Replacing SBAC with Real Learning

Yes, of course, the SBAC tests must go.

All of the comments about doing away with SBAC made by teachers on the video produced by the Connecticut Teachers Association, called “Connecticut Teachers Share Concerns About SBAC”, are true. (Scroll down on CEA link for video.) The tests stress children out. The tests take too much time away from real learning and replace it with test prep. The data collected is useless. The SBAC use of technology as the testing format is inequitable because children use different kinds of devices to take the tests, some of which are more user friendly than others, and the children vary greatly in their familiarity with technology. The tests deplete many children, especially those with special needs or recent English speakers, of their confidence as learners and deprive them of their motivation.
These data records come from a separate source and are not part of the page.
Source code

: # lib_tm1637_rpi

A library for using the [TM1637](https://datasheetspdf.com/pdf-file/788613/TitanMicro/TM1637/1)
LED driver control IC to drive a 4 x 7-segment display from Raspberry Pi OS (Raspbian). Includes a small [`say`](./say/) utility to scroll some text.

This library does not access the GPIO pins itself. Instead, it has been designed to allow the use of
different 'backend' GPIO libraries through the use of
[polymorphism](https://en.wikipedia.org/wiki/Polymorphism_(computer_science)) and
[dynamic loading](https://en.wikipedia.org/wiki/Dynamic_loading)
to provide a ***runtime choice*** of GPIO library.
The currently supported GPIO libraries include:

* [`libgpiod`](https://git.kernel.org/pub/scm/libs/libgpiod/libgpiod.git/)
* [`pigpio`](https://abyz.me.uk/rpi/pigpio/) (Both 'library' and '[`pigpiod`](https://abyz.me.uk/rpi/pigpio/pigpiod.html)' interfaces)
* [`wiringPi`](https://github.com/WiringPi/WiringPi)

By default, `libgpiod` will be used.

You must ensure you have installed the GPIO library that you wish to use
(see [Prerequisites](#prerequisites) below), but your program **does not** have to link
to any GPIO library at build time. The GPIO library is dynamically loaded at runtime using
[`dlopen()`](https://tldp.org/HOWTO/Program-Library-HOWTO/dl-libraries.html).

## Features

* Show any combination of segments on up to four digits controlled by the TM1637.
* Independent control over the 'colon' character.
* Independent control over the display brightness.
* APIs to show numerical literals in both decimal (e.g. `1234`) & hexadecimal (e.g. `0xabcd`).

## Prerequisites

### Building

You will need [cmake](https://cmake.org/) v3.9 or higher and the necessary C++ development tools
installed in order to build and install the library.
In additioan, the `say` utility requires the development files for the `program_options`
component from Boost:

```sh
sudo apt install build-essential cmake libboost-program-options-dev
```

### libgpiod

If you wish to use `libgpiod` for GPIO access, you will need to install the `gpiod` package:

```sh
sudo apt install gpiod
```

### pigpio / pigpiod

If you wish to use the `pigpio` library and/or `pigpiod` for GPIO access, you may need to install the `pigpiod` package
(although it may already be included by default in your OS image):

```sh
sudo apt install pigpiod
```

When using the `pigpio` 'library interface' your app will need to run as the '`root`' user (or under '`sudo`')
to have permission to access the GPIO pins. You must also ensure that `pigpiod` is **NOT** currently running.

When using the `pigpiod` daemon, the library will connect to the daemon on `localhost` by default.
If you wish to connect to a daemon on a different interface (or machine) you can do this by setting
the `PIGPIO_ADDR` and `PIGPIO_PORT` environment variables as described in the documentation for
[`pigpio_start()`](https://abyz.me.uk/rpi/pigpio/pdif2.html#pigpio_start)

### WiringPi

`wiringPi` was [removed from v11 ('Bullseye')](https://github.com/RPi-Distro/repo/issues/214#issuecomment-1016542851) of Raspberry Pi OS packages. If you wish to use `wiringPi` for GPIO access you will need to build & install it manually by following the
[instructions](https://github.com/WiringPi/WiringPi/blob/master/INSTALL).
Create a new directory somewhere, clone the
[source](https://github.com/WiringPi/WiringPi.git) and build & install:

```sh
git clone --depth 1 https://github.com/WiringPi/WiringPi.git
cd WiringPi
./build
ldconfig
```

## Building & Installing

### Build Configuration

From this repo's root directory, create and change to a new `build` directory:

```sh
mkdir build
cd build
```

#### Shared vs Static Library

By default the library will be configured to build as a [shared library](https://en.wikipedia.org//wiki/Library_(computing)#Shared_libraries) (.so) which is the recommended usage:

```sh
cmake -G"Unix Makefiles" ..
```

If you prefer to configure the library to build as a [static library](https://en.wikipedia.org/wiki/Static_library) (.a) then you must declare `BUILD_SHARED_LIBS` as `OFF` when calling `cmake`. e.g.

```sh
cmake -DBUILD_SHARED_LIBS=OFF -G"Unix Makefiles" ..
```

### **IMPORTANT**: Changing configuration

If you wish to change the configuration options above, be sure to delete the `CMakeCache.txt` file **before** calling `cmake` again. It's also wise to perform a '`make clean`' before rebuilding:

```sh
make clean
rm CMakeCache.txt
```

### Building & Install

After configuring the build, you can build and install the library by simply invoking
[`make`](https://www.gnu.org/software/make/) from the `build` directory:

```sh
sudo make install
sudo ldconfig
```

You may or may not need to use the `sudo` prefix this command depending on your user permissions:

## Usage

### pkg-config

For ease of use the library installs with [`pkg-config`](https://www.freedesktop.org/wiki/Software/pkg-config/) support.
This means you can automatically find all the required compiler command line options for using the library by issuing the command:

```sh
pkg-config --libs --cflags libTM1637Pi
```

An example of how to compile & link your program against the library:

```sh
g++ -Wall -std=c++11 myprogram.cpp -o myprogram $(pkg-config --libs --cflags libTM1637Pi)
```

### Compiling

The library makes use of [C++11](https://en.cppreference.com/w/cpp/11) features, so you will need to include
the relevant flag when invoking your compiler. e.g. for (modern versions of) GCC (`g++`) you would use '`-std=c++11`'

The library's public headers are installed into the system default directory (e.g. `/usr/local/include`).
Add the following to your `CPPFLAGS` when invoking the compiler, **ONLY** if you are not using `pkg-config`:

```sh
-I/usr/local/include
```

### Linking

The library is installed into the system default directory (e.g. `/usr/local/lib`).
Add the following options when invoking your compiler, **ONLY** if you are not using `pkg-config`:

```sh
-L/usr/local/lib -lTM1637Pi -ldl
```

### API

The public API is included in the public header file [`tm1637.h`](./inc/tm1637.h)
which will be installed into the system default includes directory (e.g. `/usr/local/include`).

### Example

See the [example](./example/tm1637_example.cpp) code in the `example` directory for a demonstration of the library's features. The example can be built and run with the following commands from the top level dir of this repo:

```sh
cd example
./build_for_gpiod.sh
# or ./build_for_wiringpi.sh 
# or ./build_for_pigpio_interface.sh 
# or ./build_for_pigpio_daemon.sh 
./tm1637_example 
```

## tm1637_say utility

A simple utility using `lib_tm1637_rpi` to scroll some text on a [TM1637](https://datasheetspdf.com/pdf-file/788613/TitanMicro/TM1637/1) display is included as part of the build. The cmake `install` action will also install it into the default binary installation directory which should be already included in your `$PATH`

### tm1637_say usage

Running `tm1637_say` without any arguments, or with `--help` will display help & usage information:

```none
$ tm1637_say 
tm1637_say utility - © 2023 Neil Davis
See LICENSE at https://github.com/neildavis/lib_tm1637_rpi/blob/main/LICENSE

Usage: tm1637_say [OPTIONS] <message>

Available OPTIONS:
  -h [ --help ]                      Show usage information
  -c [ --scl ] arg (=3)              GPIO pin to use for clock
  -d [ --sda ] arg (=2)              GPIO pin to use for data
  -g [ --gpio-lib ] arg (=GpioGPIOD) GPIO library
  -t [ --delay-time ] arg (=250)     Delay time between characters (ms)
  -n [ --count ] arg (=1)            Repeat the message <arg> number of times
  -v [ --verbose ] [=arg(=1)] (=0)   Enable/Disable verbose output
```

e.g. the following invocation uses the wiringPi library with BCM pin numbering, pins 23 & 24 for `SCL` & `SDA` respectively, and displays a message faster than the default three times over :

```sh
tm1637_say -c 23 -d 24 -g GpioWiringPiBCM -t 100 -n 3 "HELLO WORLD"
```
Teacher after teacher testified that the tests and the inordinate time given to preparing for them prove only one thing: how good a taker of the  test the student is.

The SBAC tests have established cut scores and are designed to fail between 56-68% of students, depending on grade level and subject matter. The SBAC tests are invalid and unreliable, as even the former Executive Director of SBAC asserted when speaking at the University of Connecticut on March 31, 2014, because there is no data to prove that success on SBAC tests merits “college and career readiness”. We also do not need SBAC tests to gather information about the achievement gap. We have NAEP, a test which accurately reports on the achievement gap, does not punish individual students, and costs districts and the state of Connecticut nothing, that does that for us. We also know that the high stakes of the SBAC tests which deem students competent or not, determine the fate of schools and the careers of school administrators, provide PR for school districts, and measure the competencies of teachers, determine what is taught. The SBAC test is the curriculum.

And that brings up the most pressing reason that the SBAC tests must go: The SBAC tests measure the wrong things. The SBAC tests do not measure the learning that students need.

What learning do students in 2016 need?

They need to learn to ask questions of their own and explore their questions in depth. They need to learn to collaborate with others in order to grow as broad and deep thinkers. They need to learn creative problem solving. They need to learn how to innovate. They need to learn how to express their thinking, using effective oral and written communication in a wide variety of forms and in both personal and academic voices. They need to be motivated. They need to be engaged. They need to love to learn.

The Common Core teaches none of these skills. The SBAC tests do not measure them.

Learning and the assessing of that learning do not have to be that way.

The first speaker on the CEA video, Paul Coppola who is a social studies teacher in Madison, CT, explained how educators in his district designed indicators of academic growth and development for their students and assess their students on their achievement of learning objectives, based on those indicators. The indicators are:

  1. creativity
  2. collaboration,
  3. communication
  4. problem solving
  5. global perspectives

Similarly, I have worked for many years with teachers to design assessments that require students to:

  1. Engage in a new challenge that is a learning experience in itself.
  2. Use critical thinking to identify and analyze the key concepts of a course.
  3. Apply and integrate knowledge and learning strategies developed in that course.
  4. Think creatively to explore ideas or problems that pull the course together.
  5. Collaborate to increase individual achievement by having their original ideas broadened and deepened through dialogue with others.
  6. Demonstrate effective written communication.
  7. Reflect upon and assess their own development as learners.

These are but two examples of conversations that have begun. There are as many conversations going on in Connecticut about learning and assessment as there are dedicated educators. We are ready to dialogue about what learning is and how we will measure it.

Jennifer Alexander, CEO of ConnCAN, could not be more wrong when she said that we as a state should stay with SBAC because ” we’ve already invested millions into its implementation”. By that logic of not changing what we have invested in, we would still be fighting in Vietnam and would still have segregated school districts.

Revision is at the heart of learning. And growing. And getting things right.

Questions about SBAC have been raised. It’s time to explore those questions. It’s time to collaborate. It’s time for creative problem solving. It’s time for innovation.

It is time for real learning to take center stage in Connecticut.

Bring on the best people to lead the exploration of those questions. Bring on those who know what it is to teach and what it is to learn. Bring on the educators.